My current workplace is located inside the Singapore Botanic Gardens – a 163-year-old tropical garden which is also a UNESCO World Heritage Site. How lucky is that!

When I need a break from sitting at my desk and gazing at a screen, I often go for a short walk in the garden. It’s a magical transition. You step out of an office, with its air-conditioned cubicles and ergonomic chairs and faux-wood floors, and into a tropical paradise – black swans and otters, plants with giant leaves like elephant ears, wild orchids festooning ancient trees.

Last week I finished work earlier than usual, so I had nearly two more hours of daylight. I also had my camera – a Leica M3 loaded with Kodak Double-X B&W film.

Most other botanic gardens I’ve been to are organised by geography. The Singapore Botanic Gardens have a thematic layout – a Fragrant Garden, a Foliage Garden, and so forth – which I think is a great idea. My favourite is the Evolution Garden. As you enter, there are pools with algae, which were among the oldest living organisms on earth. You then move on lichens and mosses – the invasion of the land – followed by ferns and cycads, which you see in my photo above. Then there are conifers, and finally flowering plants which are the dominant terrestrial plants of our time.

The cycads were shot with my Voigtländer Ultron 28mm f/1.9 (my first contribution to 35mmc was a 5 frames article with this lens, which I’ve also reviewed for Casual Photophile). The Ultron is somewhat prone to flare, but in this particular photo, although I shot directly into the sun, there’s surprisingly little flare. Go figure.

The next three photos are with my Leitz Summicron 50mm f/2 (collapsible first version).

For the photo above, I stopped down a bit (probably around f/4) so that the bamboo-shoots would be blurry but recognisable. The leaves are a bit scraggly, but I don’t know if that’s a bad thing – what do you think? Nature is not always perfect. There are other bamboo groves in the garden which are tidier in appearance; I might photograph one of them on colour film, just to compare.

The 82-hectares (202-acre) garden plays host to a variety of wildlife. Otters frolic in the streams, while a pair of black swans graces one of the lakes. My favourite denizen, however, is the Asian water monitor. I love watching their slow, deliberate movements, and how cutely they nose around the undergrowth and dead leaves in search of insects and worms. But they can move surprisingly fast when they want to, and have been known to eat bigger animals including turtles and dead pythons (warning: graphic images).

I shot three frames of this monitor, hoping for one where its long tongue was on display. I did in fact succeed, but I prefer the photo below. The scales – and this is an odd thing to say about a photo shot with a 66-year-old lens – are almost too sharp.

The monitor is one of many reptiles in the garden. Red-eared terrapins live in the streams and lakes, sunning themselves on rocks or just swimming around. Sadly their characteristic red markings are lost on B&W film.

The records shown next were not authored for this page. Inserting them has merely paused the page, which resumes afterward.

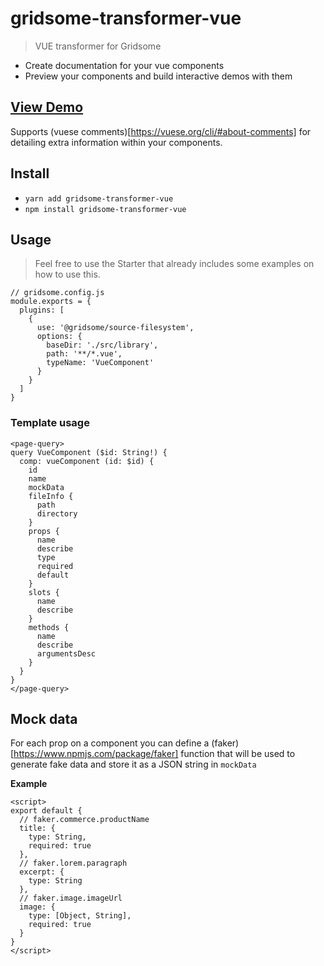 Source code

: # gridsome-transformer-vue

> VUE transformer for Gridsome

- Create documentation for your vue components
- Preview your components and build interactive demos with them

## [View Demo](https://gridsome-vue-starter.day4.now.sh/)

Supports (vuese comments)[https://vuese.org/cli/#about-comments] for detailing extra information within your components.

## Install

- `yarn add gridsome-transformer-vue`
- `npm install gridsome-transformer-vue`

## Usage

>Feel free to use the Starter that already includes some examples on how to use this.

```
// gridsome.config.js
module.exports = {
  plugins: [
    {
      use: '@gridsome/source-filesystem',
      options: {
        baseDir: './src/library',
        path: '**/*.vue',
        typeName: 'VueComponent'
      }
    }
  ]
}
```

### Template usage

```
<page-query>
query VueComponent ($id: String!) {
  comp: vueComponent (id: $id) {
    id
    name
    mockData
    fileInfo {
      path
      directory
    }
    props {
      name
      describe
      type
      required
      default
    }
    slots {
      name
      describe
    }
    methods {
      name
      describe
      argumentsDesc
    }
  }
}
</page-query>
```

## Mock data

For each prop on a component you can define a (faker)[https://www.npmjs.com/package/faker] function that will be used to generate fake data and store it as a JSON string in `mockData`

**Example**

```
<script>
export default {
  // faker.commerce.productName
  title: {
    type: String,
    required: true
  },
  // faker.lorem.paragraph
  excerpt: {
    type: String
  },
  // faker.image.imageUrl
  image: {
    type: [Object, String],
    required: true
  }
}
</script>
```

Double-X – Kodak Eastman Double-X 5222, to give its full name – is motion-picture film, used in iconic movies including Raging Bull and Schindler’s List. It’s sold under different names, and by various retailers such as Foto-R3 (Spain), Analogue Wonderland (UK) and Film Photography Project (US). This particular roll was a gift from my friend Nanda, who buys it in bulk and hand-rolls the film. I rate Double-X at ISO 250, and develop it in Ilford ID-11 (1+1) for 10 mins at 20°C.

The last photo, with the Voigtländer 28mm, is probably my favourite of the set. I underexposed the leaves, wanting a dark, relatively low-contrast backdrop, while retaining some highlight detail on the white Anthurium flowers. I was pleased to see that it turned out very close to what I had visualised (when it works, this delayed gratification is one of the best things about film photography). What you see here are DSLR scans from negatives, but this photo is one which I’ll definitely be printing in darkroom.

I hope you enjoyed my little tour of the Singapore Botanic Gardens. I feel fortunate that I get to walk through the garden almost every day, and I’ve tried to convey, through these images, some sense of what it is like. If I am in a new city and it has a botanic garden, I always try to visit, so let me know if you have a personal favourite; I’ll put it on my list.